La mujer parece iluminarse y brillar, como si estuviera ardiendo desde dentro. Finos filamentos de luz verde —como los que he visto fluir desde las puntas de los dedos de Hunter— brotan del pecho de la mujer. Serpentean y chasquean, y se mueven de un modo tan sinuoso que casi resultan hermosos. Las volutas de luz se superponen, constantemente en movimiento, hasta que forman una esfera cerrada alrededor de la mujer, una jaula tejida de luz.
Resultaría hermoso, si no fuera por los gritos de dolor. La mujer llora y gime apretando la férula de la boca. Yo me tapo los oídos con las manos, pero el sonido me llega de todos modos. Es el sonido de alguien siendo asesinado lentamente.
La habitación se llena de destellos de color. La esfera de luz empieza a desenmarañarse, y rayos como espaguetis brillantes se desprenden y se enrollan en los discos negros, desde los cuales son canalizados hasta dos tubos enormes de cristal llenos de mercurio.
Stiggson sonríe como si estuviera disfrutando de la vista. La expresión de Benedict resulta mucho más difícil de interpretar. Aterrorizada, me cojo del brazo de Elissa para no hacer ningún ruido.
Después de lo que parece una eternidad, Benedict pulsa una secuencia de botones y silencia la máquina.
La mujer se queda sin fuerzas.
Stiggson la recoge y se la echa al hombro como si fuera un saco de patatas. La deposita en una camilla cercana y cubre su cuerpo con una tela blanca, luego empuja la camilla hasta la puerta del otro extremo. Ese debe de ser el motivo por el que hasta ahora nunca he visto que entren ni salgan místicos: hay una entrada secreta a esta sala que no conozco.
Benedict mira alrededor, se sacude las manos y les sigue. Una vez se ha ido, salimos de detrás de la cortina.
Estoy temblando tanto que apenas puedo caminar, y tengo que acordarme de respirar.
—¿A quién le contamos esto? Hay que pararlo… ¡inmediatamente!
Elissa me apoya una mano en el hombro.
—No hay nadie a quien contárselo, Aria. El procedimiento que acabas de ver es legal y se lleva a cabo todos los días.
—Pero no puede ser. ¡Es horrible!
—Lo sé. Créeme, lo sé.
Entonces me siento estúpida, por supuesto que lo sabe. A ella también la han sometido a los drenajes.
—Lo siento mucho, Elissa. Siento lo que te ha hecho mi familia. A ti y a todos los místicos.
—No es culpa tuya, Aria —me dice—. Lo importante es lo que ocurra a continuación, lo que hacemos para compensar esto.

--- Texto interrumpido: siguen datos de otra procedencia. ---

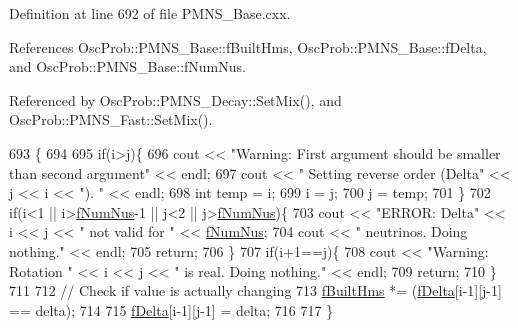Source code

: Definition at line 692 of file P\+M\+N\+S\+\_\+\+Base.\+cxx.



References Osc\+Prob\+::\+P\+M\+N\+S\+\_\+\+Base\+::f\+Built\+Hms, Osc\+Prob\+::\+P\+M\+N\+S\+\_\+\+Base\+::f\+Delta, and Osc\+Prob\+::\+P\+M\+N\+S\+\_\+\+Base\+::f\+Num\+Nus.



Referenced by Osc\+Prob\+::\+P\+M\+N\+S\+\_\+\+Decay\+::\+Set\+Mix(), and Osc\+Prob\+::\+P\+M\+N\+S\+\_\+\+Fast\+::\+Set\+Mix().


\begin{DoxyCode}
693 \{
694 
695   \textcolor{keywordflow}{if}(i>j)\{
696     cout << \textcolor{stringliteral}{"Warning: First argument should be smaller than second argument"} << endl;
697     cout << \textcolor{stringliteral}{"         Setting reverse order (Delta"} << j << i << \textcolor{stringliteral}{"). "} << endl;
698     \textcolor{keywordtype}{int} temp = i;
699     i = j;
700     j = temp;
701   \}
702   \textcolor{keywordflow}{if}(i<1 || i>\hyperlink{classOscProb_1_1PMNS__Base_a24bb74bed63569dfe88b18fa6a08060e}{fNumNus}-1 || j<2 || j>\hyperlink{classOscProb_1_1PMNS__Base_a24bb74bed63569dfe88b18fa6a08060e}{fNumNus})\{
703     cout << \textcolor{stringliteral}{"ERROR: Delta"} << i << j << \textcolor{stringliteral}{" not valid for "} << \hyperlink{classOscProb_1_1PMNS__Base_a24bb74bed63569dfe88b18fa6a08060e}{fNumNus};
704     cout << \textcolor{stringliteral}{" neutrinos. Doing nothing."} << endl;
705     \textcolor{keywordflow}{return};
706   \}
707   \textcolor{keywordflow}{if}(i+1==j)\{
708     cout << \textcolor{stringliteral}{"Warning: Rotation "} << i << j << \textcolor{stringliteral}{" is real. Doing nothing."} << endl;
709     \textcolor{keywordflow}{return};
710   \}
711 
712   \textcolor{comment}{// Check if value is actually changing}
713   \hyperlink{classOscProb_1_1PMNS__Base_a9ac3cadeac8db1b90f3152f476244780}{fBuiltHms} *= (\hyperlink{classOscProb_1_1PMNS__Base_ab2a5fa40e689b221c8a7d2c17213810d}{fDelta}[i-1][j-1] == delta);
714 
715   \hyperlink{classOscProb_1_1PMNS__Base_ab2a5fa40e689b221c8a7d2c17213810d}{fDelta}[i-1][j-1] = delta;
716 
717 \}
\end{DoxyCode}
\mbox{\label{classOscProb_1_1PMNS__Fast_a63733b246e6d2e609ce3de7a65ba5b9f}} 
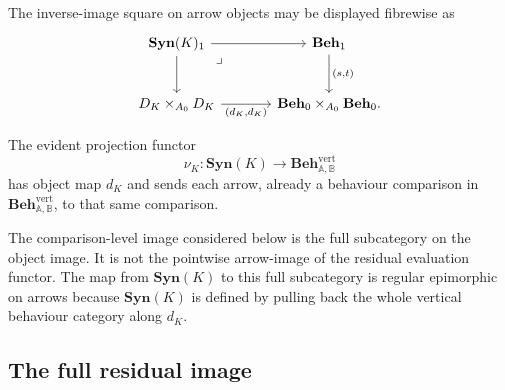 The inverse-image square on arrow objects may be displayed fibrewise as
\[
    \begin{tikzcd}[column sep=large, row sep=large]
            \mathbf{Syn}(K)_1
                \arrow[r]
                \arrow[d]
                \arrow[dr, phantom, "\lrcorner", very near start]
        &
            \mathbf{Beh}_1
                \arrow[d, "{(s,t)}"]
        \\
            D_K\times_{A_0}D_K
                \arrow[r, "{(d_K,d_K)}"']
        &
            \mathbf{Beh}_0\times_{A_0}\mathbf{Beh}_0.
    \end{tikzcd}
\]

The evident projection functor
\[
    \nu_K:
    \mathbf{Syn}(K)\to
    \mathbf{Beh}^{\mathrm{vert}}_{\mathbb A,\mathbb B}
\]
has object map \(d_K\) and sends each arrow, already a behaviour comparison in \(\mathbf{Beh}^{\mathrm{vert}}_{\mathbb A,\mathbb B}\), to that same comparison.

\begin{remark}
\label{rem:comparison-level-image-full}
    The comparison-level image considered below is the full subcategory on the object image. It is not the pointwise arrow-image of the residual evaluation functor. The map from \(\mathbf{Syn}(K)\) to this full subcategory is regular epimorphic on arrows because \(\mathbf{Syn}(K)\) is defined by pulling back the whole vertical behaviour category along \(d_K\).
\end{remark}

\subsection{The full residual image}
\label{subsec:full-residual-image}

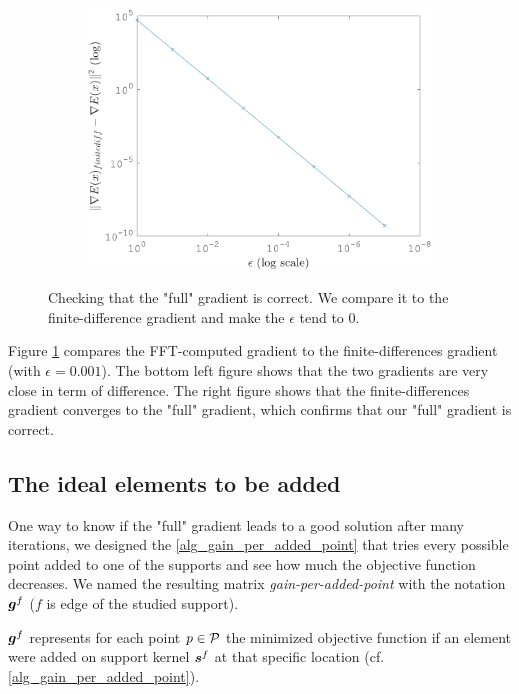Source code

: \begin{figure}[!ht]
\begin{subfigure}[b]{0.299\textwidth}\centering
\includegraphics[width=1\textwidth]{figures/verif_gradient/finite-diff-vs-grad.png}
\end{subfigure}
\caption{Checking that the "full" gradient is correct. We compare it to the finite-difference gradient and make the $\epsilon$ tend to 0.} \label{fig_verif_gradient}
\end{figure}

Figure \ref{fig_verif_gradient} compares the FFT-computed gradient to the finite-differences gradient (with $\epsilon=0.001$). The bottom left figure shows that the two gradients are very close in term of difference. The right figure shows that the finite-differences gradient converges to the "full" gradient, which confirms that our "full" gradient is correct.

\subsection{The ideal elements to be added}\label{sec_gain_per_added_point}

One way to know if the "full" gradient leads to a good solution after many iterations, we designed the \cref{alg_gain_per_added_point} that tries every possible point added to one of the supports and see how much the objective function decreases. We named the resulting matrix \emph{gain-per-added-point} with the notation $\g^f$ ($f$ is edge of the studied support).

$\g^f$ represents for each point $p \in \P$ the minimized objective function if an element were added on support kernel $\s^f$ at that specific location (cf. \cref{alg_gain_per_added_point}).

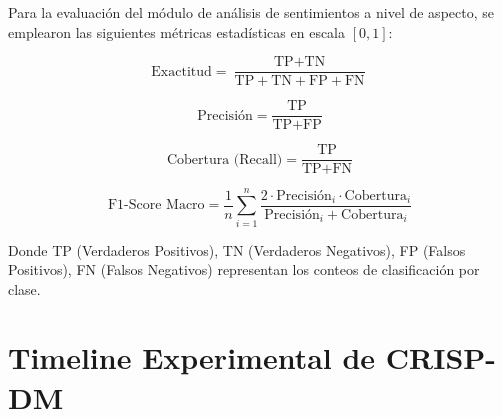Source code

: Para la evaluación del módulo de análisis de sentimientos a nivel de aspecto, se emplearon las siguientes métricas estadísticas en escala $[0, 1]$:

\begin{equation}
\text{Exactitud} = \frac{\text{TP} + \text{TN}}{\text{TP} + \text{TN} + \text{FP} + \text{FN}}
\end{equation}

\begin{equation}
\text{Precisión} = \frac{\text{TP}}{\text{TP} + \text{FP}}
\end{equation}

\begin{equation}
\text{Cobertura (Recall)} = \frac{\text{TP}}{\text{TP} + \text{FN}}
\end{equation}

\begin{equation}
\text{F1-Score Macro} = \frac{1}{n}\sum_{i=1}^{n}\frac{2 \cdot \text{Precisión}_i \cdot \text{Cobertura}_i}{\text{Precisión}_i + \text{Cobertura}_i}
\end{equation}

Donde TP (Verdaderos Positivos), TN (Verdaderos Negativos), FP (Falsos Positivos), FN (Falsos Negativos) representan los conteos de clasificación por clase.

\clearpage

\section{Timeline Experimental de CRISP-DM}

\label{anexo9}

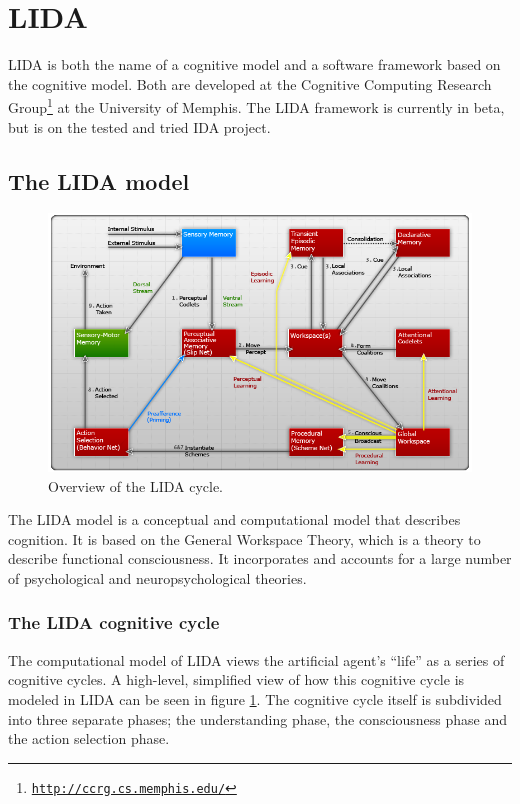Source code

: 
\section{LIDA}
\label{sec:lida}
LIDA is both the name of a cognitive model and a software framework based on the cognitive model. Both are developed at the Cognitive Computing Research Group\footnote{\href{http://ccrg.cs.memphis.edu/}{\tt http://ccrg.cs.memphis.edu/}} at the University of Memphis. The LIDA framework is currently in beta, but is on the tested and tried IDA project.

\subsection{The LIDA model}
\begin{figure}[h!tb]
\centering
\includegraphics[width=\textwidth]{graphics/lida-model.png}
\caption{Overview of the LIDA cycle.\cite{franklin2007lida}}
\label{fig:lida-cycle}
\end{figure}

The LIDA model is a conceptual and computational model that describes cognition. It is based on the General Workspace Theory, which is a theory to describe functional consciousness. It incorporates and accounts for a large number of psychological and neuropsychological theories.\cite{Franklin2012}

\subsubsection{The LIDA cognitive cycle}
The computational model of LIDA views the artificial agent's ``life'' as a series of cognitive cycles. A high-level, simplified view of how this cognitive cycle is modeled in LIDA can be seen in figure \ref{fig:lida-cycle}. The cognitive cycle itself is subdivided into three separate phases; the understanding phase, the consciousness phase and the action selection phase.

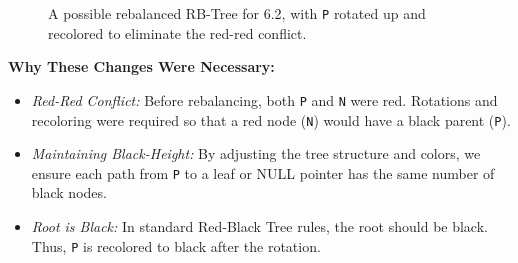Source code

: \documentclass[11pt]{article}
\begin{document}
	\begin{figure}[h!]
		\centering
		\caption{A possible rebalanced RB-Tree for 6.2, with \texttt{P} rotated up and recolored to eliminate the red-red conflict.}
		\label{fig:RBtree62}
	\end{figure}
	
	\noindent
	\textbf{Why These Changes Were Necessary:}
	\begin{itemize}
		\item \textit{Red-Red Conflict:} Before rebalancing, both \texttt{P} and \texttt{N} were red. Rotations and recoloring were required so that a red node (\texttt{N}) would have a black parent (\texttt{P}).
		\item \textit{Maintaining Black-Height:} By adjusting the tree structure and colors, we ensure each path from \texttt{P} to a leaf or NULL pointer has the same number of black nodes.
		\item \textit{Root is Black:} In standard Red-Black Tree rules, the root should be black. Thus, \texttt{P} is recolored to black after the rotation.
	\end{itemize}
	
	
\end{document}
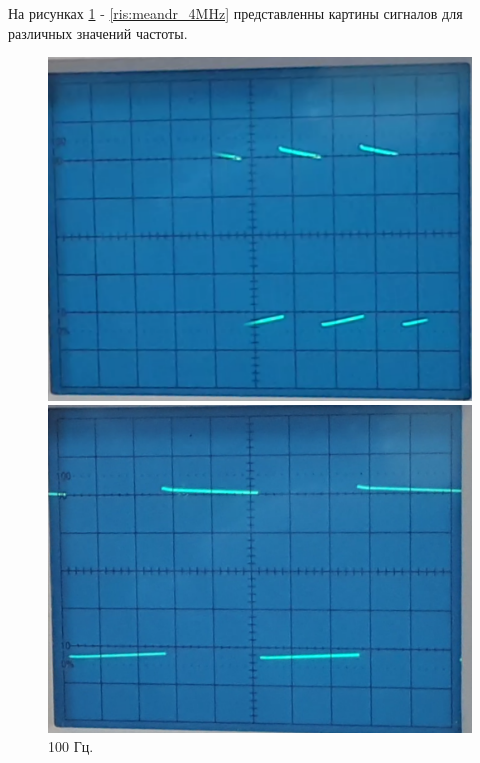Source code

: \documentclass[12pt,a4paper]{article}
\begin{document}
	
	На рисунках \ref{ris:meandr_100Hz} - \ref{ris:meandr_4MHz} представленны картины сигналов для различных значений частоты.
	\begin{figure}[h!]
		\begin{center}
			\begin{minipage}[h]{0.32\linewidth}
				\includegraphics[width=1\linewidth]{meandr_100Hz}
				\caption{100 Гц.} %
				\label{ris:meandr_100Hz} %
			\end{minipage}
		\hfill
			\begin{minipage}[h]{0.32\linewidth}
				\includegraphics[width=1\linewidth]{meandr_200Hz}

\end{minipage}
\end{center}
\end{figure}
\end{document}
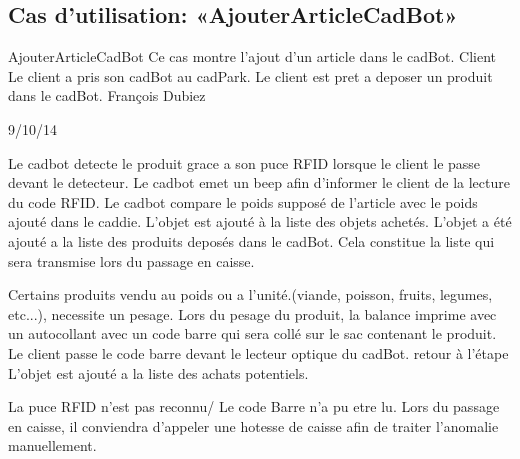 \subsection{Cas d'utilisation: «AjouterArticleCadBot» }

\startCU
\nom AjouterArticleCadBot
\but Ce cas montre l'ajout d'un article dans le cadBot.
\acteur Client
\precondition Le client a pris son cadBot au cadPark.
\declenchement Le client est pret a deposer un produit dans le cadBot.
\auteur François Dubiez
\date 29/10/14

\nominal %
\startnominal
\etape[SA1] Le cadbot detecte le produit grace a son puce RFID lorsque le client le passe devant le detecteur. 
\etape[RETOUR] Le cadbot emet un beep afin d'informer le client de la lecture du code RFID.
\etape Le cadbot compare le poids supposé de l'article avec le poids ajouté dans le caddie.
\etape L'objet est ajouté à la liste des objets achetés.
\stopnominal
\postcondition L'objet a été ajouté a la liste des produits deposés dans le cadBot. Cela constitue la liste qui sera transmise lors du passage en caisse.

\alternatifs %
\startalternatif[SA1] %
  \etape Certains produits vendu au poids ou a l'unité.(viande, poisson, fruits, legumes, etc...), necessite un pesage.
  \etape Lors du pesage du produit, la balance imprime avec un autocollant avec un code barre qui sera collé sur le sac contenant le produit.
  \etape Le client passe le code barre devant le lecteur optique du cadBot.
  \etape retour à l'étape \in[RETOUR]
\stopcondition
\postcondition L'objet est ajouté a la liste des achats potentiels.
\stopalternatif


\exception %
La puce RFID n'est pas reconnu/ Le code Barre n'a pu etre lu.
Lors du passage en caisse, il conviendra d'appeler une hotesse de caisse afin de traiter l'anomalie manuellement.
\stopCU
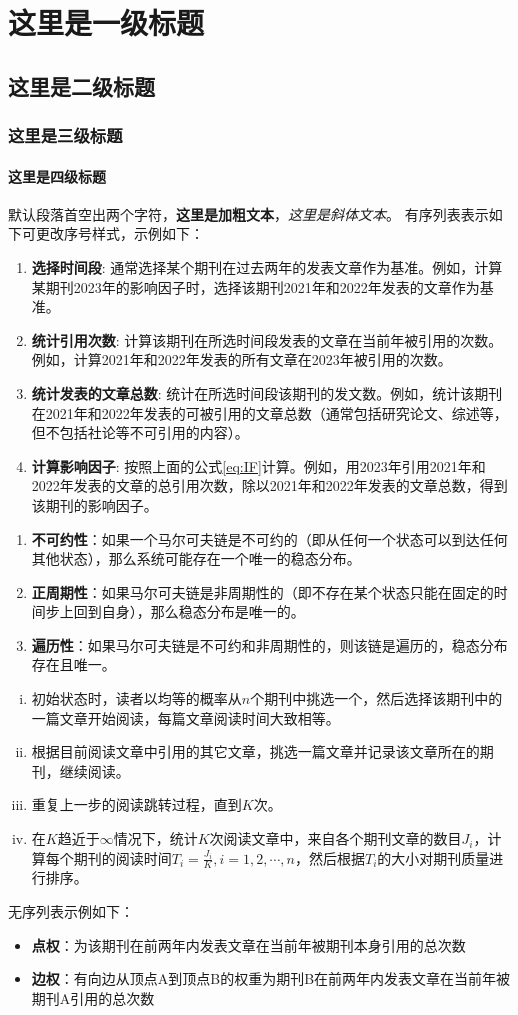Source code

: \chapter{这里是一级标题}
\section{这里是二级标题}
\subsection{这里是三级标题}
\subsubsection{这里是四级标题}
默认段落首空出两个字符，\textbf{这里是加粗文本}，\textit{这里是斜体文本}。
有序列表表示如下可更改序号样式，示例如下：
\begin{enumerate}[(1)]
    \item \textbf{选择时间段}: 通常选择某个期刊在过去两年的发表文章作为基准。例如，计算某期刊2023年的影响因子时，选择该期刊2021年和2022年发表的文章作为基准。
    \item \textbf{统计引用次数}: 计算该期刊在所选时间段发表的文章在当前年被引用的次数。例如，计算2021年和2022年发表的所有文章在2023年被引用的次数。
    \item \textbf{统计发表的文章总数}: 统计在所选时间段该期刊的发文数。例如，统计该期刊在2021年和2022年发表的可被引用的文章总数（通常包括研究论文、综述等，但不包括社论等不可引用的内容）。
    \item \textbf{计算影响因子}: 按照上面的公式\ref{eq:IF}计算。例如，用2023年引用2021年和2022年发表的文章的总引用次数，除以2021年和2022年发表的文章总数，得到该期刊的影响因子。
\end{enumerate}
\begin{enumerate}
    \item \textbf{不可约性}：如果一个马尔可夫链是不可约的（即从任何一个状态可以到达任何其他状态），那么系统可能存在一个唯一的稳态分布。
    \item \textbf{正周期性}：如果马尔可夫链是非周期性的（即不存在某个状态只能在固定的时间步上回到自身），那么稳态分布是唯一的。
    \item  \textbf{遍历性}：如果马尔可夫链是不可约和非周期性的，则该链是遍历的，稳态分布存在且唯一。
\end{enumerate}
\begin{enumerate}[i)]
    \item 初始状态时，读者以均等的概率从$n$个期刊中挑选一个，然后选择该期刊中的一篇文章开始阅读，每篇文章阅读时间大致相等。
    \item 根据目前阅读文章中引用的其它文章，挑选一篇文章并记录该文章所在的期刊，继续阅读。
    \item 重复上一步的阅读跳转过程，直到$K$次。
    \item 在$K$趋近于$\infty$情况下，统计$K$次阅读文章中，来自各个期刊文章的数目$J_i$，计算每个期刊的阅读时间$T_i=\frac{J_i}{K}, i=1,2,\cdots,n$，然后根据$T_i$的大小对期刊质量进行排序。
\end{enumerate}
无序列表示例如下：
\begin{itemize}
    \item \textbf{点权}：为该期刊在前两年内发表文章在当前年被期刊本身引用的总次数
    \item \textbf{边权}：有向边从顶点A到顶点B的权重为期刊B在前两年内发表文章在当前年被期刊A引用的总次数
\end{itemize}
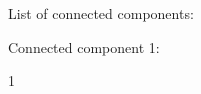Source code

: \documentclass{article}
\begin{document}
List of connected components:

Connected component 1: 

1
\end{document}
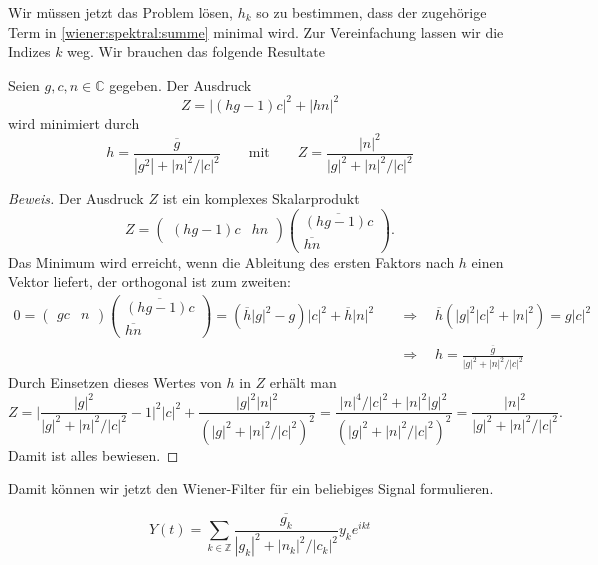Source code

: Wir müssen jetzt das Problem lösen, $h_k$ so zu bestimmen, dass
der zugehörige Term in \eqref{wiener:spektral:summe} minimal wird.
Zur Vereinfachung lassen wir die Indizes $k$ weg.
Wir brauchen das folgende Resultate

\begin{hilfssatz}
Seien $g,c,n\in\mathbb C$ gegeben.
Der Ausdruck
\[
Z = |(hg-1)c|^2 + |hn|^2
\]
wird minimiert durch 
\[
h = \frac{\overline{g}}{|g^2|+|n|^2/|c|^2}
\qquad\text{mit}\qquad
Z = \frac{|n|^2}{|g|^2 + |n|^2/|c|^2}
\]
\end{hilfssatz}

\begin{proof}[Beweis]
Der Ausdruck $Z$ ist ein komplexes Skalarprodukt
\[
Z
=
\begin{pmatrix}
(hg-1)c&hn
\end{pmatrix}
\begin{pmatrix}
\overline{(hg-1)c}\\\overline{hn}
\end{pmatrix}.
\]
Das Minimum wird erreicht, wenn die Ableitung des ersten Faktors nach
$h$ einen Vektor liefert, der orthogonal ist zum zweiten:
\begin{align*}
0
=
\begin{pmatrix}
gc&n
\end{pmatrix}
\begin{pmatrix}
\overline{(hg-1)c}\\\overline{hn}
\end{pmatrix}
=
(\overline{h} |g|^2 - g )|c|^2
+
\overline{h} |n|^2
\quad&\Rightarrow\quad
\overline{h}(|g|^2|c|^2+|n|^2)=g|c|^2
\\
\quad&\Rightarrow\quad
h=\frac{\overline{g}}{|g|^2 + |n|^2/|c|^2}
\end{align*}
Durch Einsetzen dieses Wertes von $h$ in $Z$ erhält man
\[
Z
=
\biggl|
\frac{|g|^2}{|g|^2+|n|^2/|c|^2}
-1
\biggr|^2 |c|^2
+
\frac{|g|^2|n|^2}{(|g|^2+|n|^2/|c|^2)^2}
=
\frac{|n|^4/|c|^2 + |n|^2 |g|^2}{(|g|^2+|n|^2/|c|^2)^2}
=
\frac{|n|^2}{|g|^2+|n|^2/ |c|^2}.
\]
Damit ist alles bewiesen.
\end{proof}

Damit können wir jetzt den Wiener-Filter für ein beliebiges Signal
formulieren.

\begin{satz}
\[
Y(t)
=
\sum_{k\in\mathbb Z}
\frac{\overline{g_k}}{|g_k|^2+|n_k|^2/|c_k|^2} y_k e^{ikt}
\]
\end{satz}

%
%

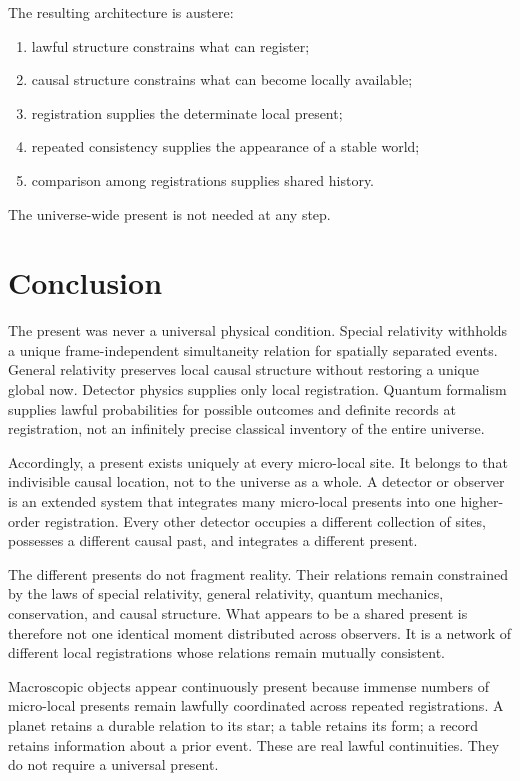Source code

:\documentclass[12pt,onecolumn]{article}
\begin{document}
The resulting architecture is austere:

\begin{enumerate}
\item lawful structure constrains what can register;
\item causal structure constrains what can become locally available;
\item registration supplies the determinate local present;
\item repeated consistency supplies the appearance of a stable world;
\item comparison among registrations supplies shared history.
\end{enumerate}

The universe-wide present is not needed at any step.

\section{Conclusion}

The present was never a universal physical condition. Special relativity withholds a unique frame-independent simultaneity relation for spatially separated events. General relativity preserves local causal structure without restoring a unique global now. Detector physics supplies only local registration. Quantum formalism supplies lawful probabilities for possible outcomes and definite records at registration, not an infinitely precise classical inventory of the entire universe.

Accordingly, a present exists uniquely at every micro-local site. It belongs to that indivisible causal location, not to the universe as a whole. A detector or observer is an extended system that integrates many micro-local presents into one higher-order registration. Every other detector occupies a different collection of sites, possesses a different causal past, and integrates a different present.

The different presents do not fragment reality. Their relations remain constrained by the laws of special relativity, general relativity, quantum mechanics, conservation, and causal structure. What appears to be a shared present is therefore not one identical moment distributed across observers. It is a network of different local registrations whose relations remain mutually consistent.

Macroscopic objects appear continuously present because immense numbers of micro-local presents remain lawfully coordinated across repeated registrations. A planet retains a durable relation to its star; a table retains its form; a record retains information about a prior event. These are real lawful continuities. They do not require a universal present.
\end{document}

—Pero ¿qué puedo hacer yo? —pregunto; me tiembla la voz, no de miedo, sino de ira.
—Ayúdanos —contesta Elissa—. Ayuda a nuestra causa. Cuando llegue el momento, te daré un mensaje para que lo entregues por mí. Y ese momento será pronto, Aria. Entretanto, confío en ti. Guárdame el secreto.
—No se lo contaré a nadie, lo prometo —digo, mientras miro la silla metálica—. No te traicionaré.